Но даже каторжные психиатры не осмелились подтвердить невменяемость Софьи. И все же было чему радоваться тюремщикам. У заключенной открытый туберкулез легких, но, несмотря на болезнь, она в двадцать третий раз восьмые сутки голодает. Департамент полиции, не таясь, ждет ее смерти. «Покорнейше прошу, — диктует Дурново, — не обращать никакого внимания на эту голодовку. Администрации безразлично, едят или нет преступники».
Наконец у отца на руках с таким трудом выпрошенная бумага из Петербурга: «Департамент полиции имеет честь уведомить о — неимении со стороны Министерства внутренних дел препятствий к разрешению проживающему в Нежине врачу А. М. Богомольцу отправиться с малолетним сыном в Восточную Сибирь».
Все детали поездки обсуждаются деловито и обстоятельно сначала с тетками, а потом с дедом Присецким. Сашку сшили теплый полушубок, кибитку обили войлоком.
Последнюю ночь перед отъездом в доме Богомольцев спали тревожно. Встали, когда на темно-сером небе еще мигали звезды. У крыльца фыркали лошади. Возница укреплял чемоданы и тюки.
— В добрый час!
— С богом!
Одинокая кибитка то взбирается на пригорки, то скатывается в низины. Вздрагивают, кренятся на ухабах узелки и корзины. А вокруг неоглядная ширь полей — то ровных, как скатерть, то изрытых оврагами, то покрытых перелесками.
Саше все нравится — мягкий стук лошадиных копыт, взлохмаченные встречным ветром гривы, песни ямщиков, бесконечное мелькание верстовых столбов. Изредка встретится хуторок, изредка — уездный городок.
Невесело выглядит окружающий мир. В селах народ хмурый, неразговорчивый. «Сонным царством», «глухоманью», «медвежьими углами» называют они сибирский край. Дома у крестьян — раз, другой шагнул — и стена. Земляные полы, огромные печи.
За Москвой выехали на дорогу слез и страданий — знаменитый Владимирский тракт. Тройка несется вскачь день и ночь, делая остановки только для смены лошадей. Отец торопит ямщиков. Они то и дело обгоняют все новые этапы каторжников. То шествуют «мирские заступники», брошенные властями во «вседержавную» пустынную сибирскую тюрьму без решеток и замков.
Почти год бредут они до мест заключения. Над колоннами стоит неумолчный перезвон кандалов. Въедливая мошка вместе с тучами пыли носится над людьми.
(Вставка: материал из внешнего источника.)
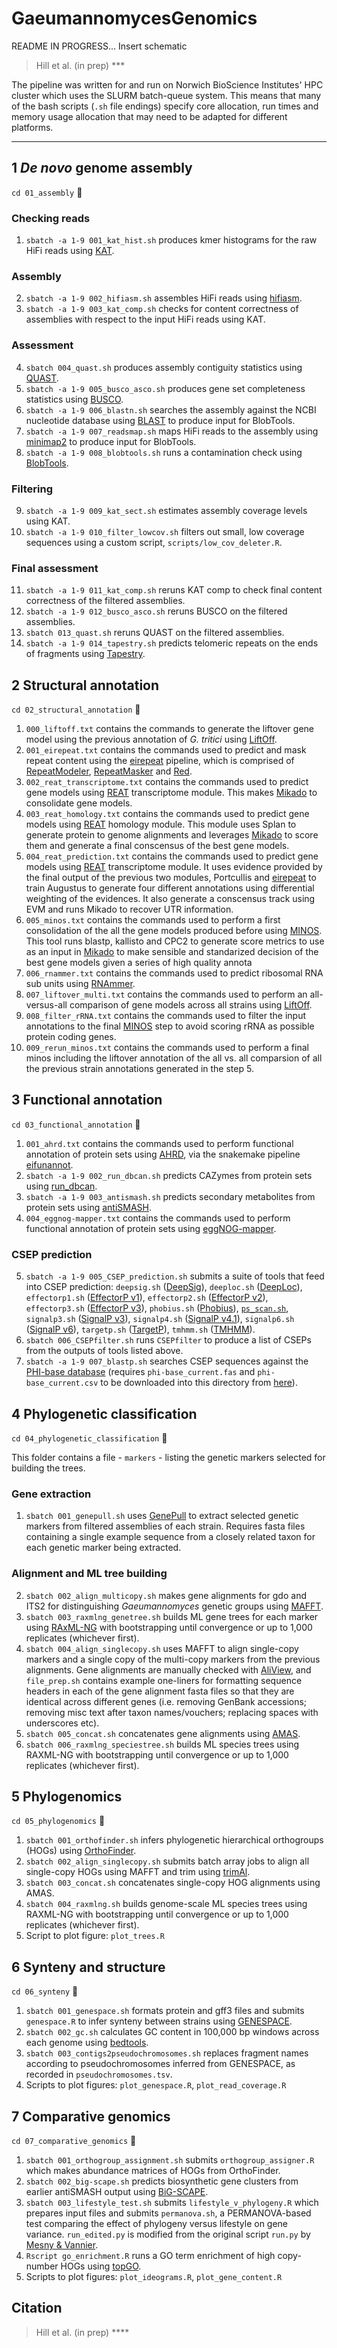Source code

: # GaeumannomycesGenomics

README IN PROGRESS...
Insert schematic

> Hill et al. (in prep) ***

The pipeline was written for and run on Norwich BioScience Institutes' HPC cluster which uses the SLURM batch-queue system. This means that many of the bash scripts (`.sh` file endings) specify core allocation, run times and memory usage allocation that may need to be adapted for different platforms.

---

## 1 *De novo* genome assembly

`cd 01_assembly` 📁

### Checking reads

1. `sbatch -a 1-9 001_kat_hist.sh` produces kmer histograms for the raw HiFi reads using [KAT](https://github.com/TGAC/KAT).

### Assembly

2. `sbatch -a 1-9 002_hifiasm.sh` assembles HiFi reads using [hifiasm](https://github.com/chhylp123/hifiasm).
3. `sbatch -a 1-9 003_kat_comp.sh` checks for content correctness of assemblies with respect to the input HiFi reads using KAT.

### Assessment

4. `sbatch 004_quast.sh` produces assembly contiguity statistics using [QUAST](https://github.com/ablab/quast).
5. `sbatch -a 1-9 005_busco_asco.sh` produces gene set completeness statistics using [BUSCO](https://busco.ezlab.org/).
6. `sbatch -a 1-9 006_blastn.sh` searches the assembly against the NCBI nucleotide database using [BLAST](https://blast.ncbi.nlm.nih.gov/Blast.cgi) to produce input for BlobTools.
7. `sbatch -a 1-9 007_readsmap.sh` maps HiFi reads to the assembly using [minimap2](https://github.com/lh3/minimap2) to produce input for BlobTools.
8. `sbatch -a 1-9 008_blobtools.sh` runs a contamination check using [BlobTools](https://github.com/DRL/blobtools).

### Filtering

9. `sbatch -a 1-9 009_kat_sect.sh` estimates assembly coverage levels using KAT.
10. `sbatch -a 1-9 010_filter_lowcov.sh` filters out small, low coverage sequences using a custom script, `scripts/low_cov_deleter.R`.

### Final assessment

11. `sbatch -a 1-9 011_kat_comp.sh` reruns KAT comp to check final content correctness of the filtered assemblies.
12. `sbatch -a 1-9 012_busco_asco.sh` reruns BUSCO on the filtered assemblies.
13. `sbatch 013_quast.sh` reruns QUAST on the filtered assemblies.
14. `sbatch -a 1-9 014_tapestry.sh` predicts telomeric repeats on the ends of fragments using [Tapestry](https://github.com/johnomics/tapestry).

## 2 Structural annotation

`cd 02_structural_annotation` 📁

1. `000_liftoff.txt` contains the commands to generate the liftover gene model using the previous annotation of *G. tritici* using [LiftOff](https://github.com/agshumate/Liftoff).
2. `001_eirepeat.txt` contains the commands used to predict and mask repeat content using the [eirepeat](https://github.com/EI-CoreBioinformatics/eirepeat) pipeline, which is comprised of [RepeatModeler](https://www.repeatmasker.org/RepeatModeler), [RepeatMasker](http://www.repeatmasker.org/RepeatMasker) and [Red](http://toolsmith.ens.utulsa.edu/).
3. `002_reat_transcriptome.txt` contains the commands used to predict gene models using [REAT](https://github.com/EI-CoreBioinformatics/reat) transcriptome module. This makes [Mikado](https://github.com/EI-CoreBioinformatics/Mikado) to consolidate gene models.
4. `003_reat_homology.txt` contains the commands used to predict gene models using [REAT](https://github.com/EI-CoreBioinformatics/reat) homology module. This module uses Splan to generate protein to genome alignments and leverages [Mikado](https://github.com/EI-CoreBioinformatics/Mikado) to score them and generate a final conscensus of the best gene models.
5. `004_reat_prediction.txt` contains the commands used to predict gene models using [REAT](https://github.com/EI-CoreBioinformatics/reat) transcriptome module. It uses evidence provided by the final output of the previous two modules, Portcullis and [eirepeat](https://github.com/EI-CoreBioinformatics/eirepeat) to train Augustus to generate four different annotations using differential weighting of the evidences. It also generate a conscensus track using EVM and runs Mikado to recover UTR information.
6. `005_minos.txt` contains the commands used to perform a first consolidation of the all the gene models produced before using [MINOS](https://github.com/EI-CoreBioinformatics/minos). This tool runs blastp, kallisto and CPC2 to generate score metrics to use as an input in [Mikado](https://github.com/EI-CoreBioinformatics/Mikado) to make sensible and standarized decision of the best gene models given a series of high quality annota
7. `006_rnammer.txt` contains the commands used to predict ribosomal RNA sub units using [RNAmmer](https://services.healthtech.dtu.dk/services/RNAmmer-1.2/).
8. `007_liftover_multi.txt` contains the commands used to perform an all-versus-all comparison of gene models across all strains using [LiftOff](https://github.com/agshumate/Liftoff).
9. `008_filter_rRNA.txt` contains the commands used to filter the input annotations to the final [MINOS](https://github.com/EI-CoreBioinformatics/minos) step to avoid scoring rRNA as possible protein coding genes.
10. `009_rerun_minos.txt` contains the commands used to perform a final minos including the liftover annotation of the all vs. all comparsion of all the previous strain annotations generated in the step 5.

## 3 Functional annotation

`cd 03_functional_annotation` 📁

1. `001_ahrd.txt` contains the commands used to perform functional annotation of protein sets using [AHRD](https://github.com/groupschoof/AHRD), via the snakemake pipeline [eifunannot](https://github.com/EI-CoreBioinformatics/eifunannot).
2. `sbatch -a 1-9 002_run_dbcan.sh` predicts CAZymes from protein sets using [run_dbcan](https://github.com/linnabrown/run_dbcan).
3. `sbatch -a 1-9 003_antismash.sh` predicts secondary metabolites from protein sets using [antiSMASH](https://github.com/antismash/antismash).
4. `004_eggnog-mapper.txt` contains the commands used to perform functional annotation of protein sets using [eggNOG-mapper](https://github.com/eggnogdb/eggnog-mapper).

### CSEP prediction

5. `sbatch -a 1-9 005_CSEP_prediction.sh` submits a suite of tools that feed into CSEP prediction: `deepsig.sh` ([DeepSig](https://github.com/BolognaBiocomp/deepsig)), `deeploc.sh` ([DeepLoc](https://services.healthtech.dtu.dk/services/DeepLoc-1.0/)), `effectorp1.sh` ([EffectorP v1](https://github.com/JanaSperschneider/EffectorP-1.0)), `effectorp2.sh` ([EffectorP v2](https://github.com/JanaSperschneider/EffectorP-2.0)), `effectorp3.sh` ([EffectorP v3](https://github.com/JanaSperschneider/EffectorP-3.0)), `phobius.sh` ([Phobius](https://phobius.sbc.su.se/)), [`ps_scan.sh`](https://github.com/ebi-pf-team/interproscan/blob/master/core/jms-implementation/support-mini-x86-32/bin/prosite/ps_scan.pl), `signalp3.sh` ([SignalP v3](https://services.healthtech.dtu.dk/services/SignalP-3.0/)), `signalp4.sh` ([SignalP v4.1](https://services.healthtech.dtu.dk/services/SignalP-4.1/)), `signalp6.sh` ([SignalP v6](https://services.healthtech.dtu.dk/services/SignalP-6.0/)), `targetp.sh` ([TargetP](https://services.healthtech.dtu.dk/services/TargetP-2.0/)), `tmhmm.sh` ([TMHMM](https://services.healthtech.dtu.dk/services/TMHMM-2.0/)).
6. `sbatch 006_CSEPfilter.sh` runs `CSEPfilter` to produce a list of CSEPs from the outputs of tools listed above.
7. `sbatch -a 1-9 007_blastp.sh` searches CSEP sequences against the [PHI-base database](http://www.phi-base.org/) (requires `phi-base_current.fas` and `phi-base_current.csv` to be downloaded into this directory from [here](http://www.phi-base.org/downloadLink.htm)).

## 4 Phylogenetic classification

`cd 04_phylogenetic_classification` 📁

This folder contains a file - `markers` - listing the genetic markers selected for building the trees.

### Gene extraction

1. `sbatch 001_genepull.sh` uses [GenePull](https://github.com/Rowena-h/MiscGenomicsTools/tree/main/GenePull) to extract selected genetic markers from filtered assemblies of each strain. Requires fasta files containing a single example sequence from a closely related taxon for each genetic marker being extracted.

### Alignment and ML tree building

2. `sbatch 002_align_multicopy.sh` makes gene alignments for gdo and ITS2 for distinguishing *Gaeumannomyces* genetic groups using [MAFFT](https://github.com/GSLBiotech/mafft).
3. `sbatch 003_raxmlng_genetree.sh` builds ML gene trees for each marker using [RAxML-NG](https://github.com/amkozlov/raxml-ng) with bootstrapping until convergence or up to 1,000 replicates (whichever first).
4. `sbatch 004_align_singlecopy.sh` uses MAFFT to align single-copy markers and a single copy of the multi-copy markers from the previous alignments. Gene alignments are manually checked with [AliView](https://github.com/AliView/AliView), and `file_prep.sh` contains example one-liners for formatting sequence headers in each of the gene alignment fasta files so that they are identical across different genes (i.e. removing GenBank accessions; removing misc text after taxon names/vouchers; replacing spaces with underscores etc).
5. `sbatch 005_concat.sh` concatenates gene alignments using [AMAS](https://github.com/marekborowiec/AMAS).
6. `sbatch 006_raxmlng_speciestree.sh` builds ML species trees using RAXML-NG with bootstrapping until convergence or up to 1,000 replicates (whichever first).

## 5 Phylogenomics

`cd 05_phylogenomics` 📁

1. `sbatch 001_orthofinder.sh` infers phylogenetic hierarchical orthogroups (HOGs) using [OrthoFinder](https://github.com/davidemms/OrthoFinder).
2. `sbatch 002_align_singlecopy.sh` submits batch array jobs to align all single-copy HOGs using MAFFT and trim using [trimAl](http://trimal.cgenomics.org/).
3. `sbatch 003_concat.sh` concatenates single-copy HOG alignments using AMAS.
4. `sbatch 004_raxmlng.sh` builds genome-scale ML species trees using RAXML-NG with bootstrapping until convergence or up to 1,000 replicates (whichever first).
5. Script to plot figure: `plot_trees.R`

## 6 Synteny and structure

`cd 06_synteny` 📁

1. `sbatch 001_genespace.sh` formats protein and gff3 files and submits `genespace.R` to infer synteny between strains using [GENESPACE](https://github.com/jtlovell/GENESPACE).
2. `sbatch 002_gc.sh` calculates GC content in 100,000 bp windows across each genome using [bedtools](https://github.com/arq5x/bedtools2).
3. `sbatch 003_contigs2pseudochromosomes.sh` replaces fragment names according to pseudochromosomes inferred from GENESPACE, as recorded in `pseudochromosomes.tsv`.
4. Scripts to plot figures: `plot_genespace.R`, `plot_read_coverage.R`

## 7 Comparative genomics

`cd 07_comparative_genomics` 📁

1. `sbatch 001_orthogroup_assignment.sh` submits `orthogroup_assigner.R` which makes abundance matrices of HOGs from OrthoFinder.
2. `sbatch 002_big-scape.sh` predicts biosynthetic gene clusters from earlier antiSMASH output using [BiG-SCAPE](https://github.com/medema-group/BiG-SCAPE).
3. `sbatch 003_lifestyle_test.sh` submits `lifestyle_v_phylogeny.R` which prepares input files and submits `permanova.sh`, a PERMANOVA-based test comparing the effect of phylogeny versus lifestyle on gene variance. `run_edited.py` is modified from the original script `run.py` by [Mesny &amp; Vannier](https://github.com/fantin-mesny/Effect-Of-Biological-Categories-On-Genomes-Composition).
4. `Rscript go_enrichment.R` runs a GO term enrichment of high copy-number HOGs using [topGO](https://bioconductor.org/packages/release/bioc/html/topGO.html).
5. Scripts to plot figures: `plot_ideograms.R`, `plot_gene_content.R`

## Citation

> Hill et al. (in prep) ****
Из Тюмени арестанты плывут по Туре, Тоболу, Иртышу, Оби — три тысячи километров водой! Баржи — плавучие тюрьмы. Камеры в трюмах — сырых, зловонных. Из иллюминаторов видна только пенящаяся вода. Для прогулок на палубе — проволочная клетка.
Сашкó изо всех сил старается удержать подступающие к горлу слезы. Своим маленьким сердечком он чувствует, что поездка на Кару, несмотря на всю заманчивость свидания с мамой, не сулит ему радостей. Холодной и чужой кажется мальчику земля с капельками жемчужной росы на траве, светло-желтыми весенними зорями, разливами рек, яркой гладью небрежно разбросанных озер, зеленью дремучих лесов. За что страдают люди, за что ссылал царь отца, за что томится в неволе мама?
С гиканьем, свистом погоняет ямщик лошадей. За пестрыми, слоистыми обрывами Уральских гор пошла угрюмая тайга. Густо, дерево к дереву, стоят вековые ели и пихты — огромные, покрытые, точно сединой, серыми лишайниками. За Омском совсем стало пустынно и мертво: на громадных пространствах — ни малейшего признака жилья.